We tend to overthink special elections, which get extra scrutiny because they exist in a vacuum. In the case of Quist vs. Gianforte, it’s not entirely clear what the broader significance is for either party. Gianforte won in a district that he was heavily favored to win, but he did so at an enormous cost. Republicans flooded the airwaves with ads attacking Rob Quist for being a tax cheat, a Pelosi in populist’s clothing, and not a real Montanan. Gianforte also got away without ever telling voters how he felt about the AHCA (he told donors behind closed doors that he was for it). He certainly won’t have that luxury in 2018, and neither will incumbent Republicans. Similarly, Gianforte’s biggest—and perhaps only—asset in his campaign was Donald Trump. He campaigned with Mike Pence and Donald Trump Jr. and tied himself to the president in every way except health care. Trump may be an albatross, not an asset, for Republicans like Gianforte in 2018.
In Quist’s case, he outperformed Hillary Clinton substantially—she lost the state by 20 points. But he underperformed fellow populist Steve Bullock, who was elected in 2016, and outperformed Clinton by a staggering 24 points. (He also beat Gianforte.) If Jon Ossoff, a more corporate and wishy-washy Democrat, wins in Georgia, there may be an intra-party fight about which kinds of candidates the Democrats should recruit. But again, special elections are weird.
Quist running ten points behind Bullock may simply be a sign that the tax cheat ads really hurt the cowboy-singing Democrat. Republicans poured money into Montana to provide cover for Gianforte’s many weaknesses as a candidate—and that was before he was charged with assaulting a reporter. Democrats, meanwhile, were characteristically slow to grasp that the seat could be in play and never came close to meeting the GOP dollar-for-dollar.

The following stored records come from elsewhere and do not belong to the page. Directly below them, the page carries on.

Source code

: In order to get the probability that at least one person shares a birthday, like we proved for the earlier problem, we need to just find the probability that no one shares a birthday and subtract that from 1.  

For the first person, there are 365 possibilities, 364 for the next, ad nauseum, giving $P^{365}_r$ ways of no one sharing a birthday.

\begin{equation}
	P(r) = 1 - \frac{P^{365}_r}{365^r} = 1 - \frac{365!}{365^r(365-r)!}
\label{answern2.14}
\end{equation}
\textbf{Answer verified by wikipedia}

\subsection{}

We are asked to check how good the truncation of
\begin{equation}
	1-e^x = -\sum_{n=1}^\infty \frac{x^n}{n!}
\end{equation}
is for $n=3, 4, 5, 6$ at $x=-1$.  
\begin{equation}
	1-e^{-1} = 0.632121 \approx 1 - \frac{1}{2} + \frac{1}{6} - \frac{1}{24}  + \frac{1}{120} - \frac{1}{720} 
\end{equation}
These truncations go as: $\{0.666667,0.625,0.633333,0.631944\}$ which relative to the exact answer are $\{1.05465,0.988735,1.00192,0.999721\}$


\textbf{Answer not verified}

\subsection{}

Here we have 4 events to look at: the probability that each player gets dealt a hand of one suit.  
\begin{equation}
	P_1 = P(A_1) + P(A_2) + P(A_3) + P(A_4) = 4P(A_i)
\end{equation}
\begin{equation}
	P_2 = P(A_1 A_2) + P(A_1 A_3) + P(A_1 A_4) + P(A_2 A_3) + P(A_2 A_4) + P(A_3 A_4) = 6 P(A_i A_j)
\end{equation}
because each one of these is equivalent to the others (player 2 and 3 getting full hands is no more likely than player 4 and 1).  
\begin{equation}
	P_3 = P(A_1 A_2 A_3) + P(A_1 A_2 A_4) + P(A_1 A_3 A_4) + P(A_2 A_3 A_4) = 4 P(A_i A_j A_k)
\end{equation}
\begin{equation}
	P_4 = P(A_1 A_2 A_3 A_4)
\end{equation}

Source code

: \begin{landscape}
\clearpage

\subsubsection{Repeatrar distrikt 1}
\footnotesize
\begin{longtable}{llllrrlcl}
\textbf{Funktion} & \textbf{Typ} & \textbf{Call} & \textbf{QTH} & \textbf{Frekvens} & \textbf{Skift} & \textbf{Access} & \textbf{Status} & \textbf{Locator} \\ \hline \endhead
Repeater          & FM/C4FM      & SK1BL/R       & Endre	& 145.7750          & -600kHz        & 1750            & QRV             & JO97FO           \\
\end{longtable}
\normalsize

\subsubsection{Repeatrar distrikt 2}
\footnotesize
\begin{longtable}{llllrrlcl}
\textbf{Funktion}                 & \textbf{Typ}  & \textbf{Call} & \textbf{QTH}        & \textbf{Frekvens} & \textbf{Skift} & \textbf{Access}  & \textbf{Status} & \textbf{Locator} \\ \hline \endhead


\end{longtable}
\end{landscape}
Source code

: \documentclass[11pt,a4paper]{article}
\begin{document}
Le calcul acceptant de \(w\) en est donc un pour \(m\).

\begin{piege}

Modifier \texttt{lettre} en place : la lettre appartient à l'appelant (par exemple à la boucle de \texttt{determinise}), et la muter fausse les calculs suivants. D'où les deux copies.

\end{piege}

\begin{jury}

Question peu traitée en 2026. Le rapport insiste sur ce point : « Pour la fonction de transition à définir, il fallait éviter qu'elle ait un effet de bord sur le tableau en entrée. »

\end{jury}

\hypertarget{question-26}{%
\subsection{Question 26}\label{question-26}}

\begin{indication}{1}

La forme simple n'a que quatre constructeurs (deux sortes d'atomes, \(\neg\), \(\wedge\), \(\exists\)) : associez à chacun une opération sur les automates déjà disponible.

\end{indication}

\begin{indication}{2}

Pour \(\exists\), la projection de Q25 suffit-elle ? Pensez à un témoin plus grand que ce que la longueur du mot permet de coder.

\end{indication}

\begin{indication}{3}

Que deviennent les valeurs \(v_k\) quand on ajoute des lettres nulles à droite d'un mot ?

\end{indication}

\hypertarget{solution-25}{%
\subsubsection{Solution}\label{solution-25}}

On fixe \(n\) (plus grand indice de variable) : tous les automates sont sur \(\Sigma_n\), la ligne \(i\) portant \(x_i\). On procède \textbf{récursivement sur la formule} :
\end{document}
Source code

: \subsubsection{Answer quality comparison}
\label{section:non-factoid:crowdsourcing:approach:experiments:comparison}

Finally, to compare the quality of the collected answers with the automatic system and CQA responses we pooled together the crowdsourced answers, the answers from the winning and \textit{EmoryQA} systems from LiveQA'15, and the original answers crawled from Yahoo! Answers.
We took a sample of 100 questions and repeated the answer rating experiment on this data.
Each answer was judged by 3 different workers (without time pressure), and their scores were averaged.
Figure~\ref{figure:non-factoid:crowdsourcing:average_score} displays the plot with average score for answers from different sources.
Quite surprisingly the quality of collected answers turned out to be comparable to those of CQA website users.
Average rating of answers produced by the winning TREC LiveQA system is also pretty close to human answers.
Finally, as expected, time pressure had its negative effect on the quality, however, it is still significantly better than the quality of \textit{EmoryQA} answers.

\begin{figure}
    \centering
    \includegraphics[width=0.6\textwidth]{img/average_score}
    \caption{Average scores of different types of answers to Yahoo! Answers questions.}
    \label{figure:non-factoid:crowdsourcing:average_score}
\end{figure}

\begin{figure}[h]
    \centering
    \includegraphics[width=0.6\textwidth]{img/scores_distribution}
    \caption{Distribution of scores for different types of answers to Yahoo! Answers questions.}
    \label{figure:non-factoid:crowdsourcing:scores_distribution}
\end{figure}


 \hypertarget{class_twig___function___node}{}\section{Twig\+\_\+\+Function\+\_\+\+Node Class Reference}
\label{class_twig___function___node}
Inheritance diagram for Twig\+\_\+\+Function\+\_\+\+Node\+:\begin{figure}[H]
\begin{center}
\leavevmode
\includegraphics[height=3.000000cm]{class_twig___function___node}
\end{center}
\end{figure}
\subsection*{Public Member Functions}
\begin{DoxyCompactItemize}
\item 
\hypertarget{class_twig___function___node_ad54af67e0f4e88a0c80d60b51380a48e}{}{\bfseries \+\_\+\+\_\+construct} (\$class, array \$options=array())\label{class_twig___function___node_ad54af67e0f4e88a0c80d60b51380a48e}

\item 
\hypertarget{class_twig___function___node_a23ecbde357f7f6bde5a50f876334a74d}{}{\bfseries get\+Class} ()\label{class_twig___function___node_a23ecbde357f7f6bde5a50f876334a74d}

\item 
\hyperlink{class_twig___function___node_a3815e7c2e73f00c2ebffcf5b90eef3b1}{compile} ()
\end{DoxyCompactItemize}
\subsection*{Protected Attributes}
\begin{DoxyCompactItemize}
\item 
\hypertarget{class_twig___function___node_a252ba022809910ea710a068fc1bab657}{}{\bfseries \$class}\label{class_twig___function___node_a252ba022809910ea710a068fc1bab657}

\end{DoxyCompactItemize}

Most people believe that the Republicans are screwed in 2018. They probably are. But in Montana, in a race that should have been defined by health care, the Democrats weren’t able to prevail or even get particularly close. If Quist had lost by four points or fewer, the take would have been simple: Democrats can sit on their hands and still win 50 seats. He didn’t and his loss should be a wake-up call.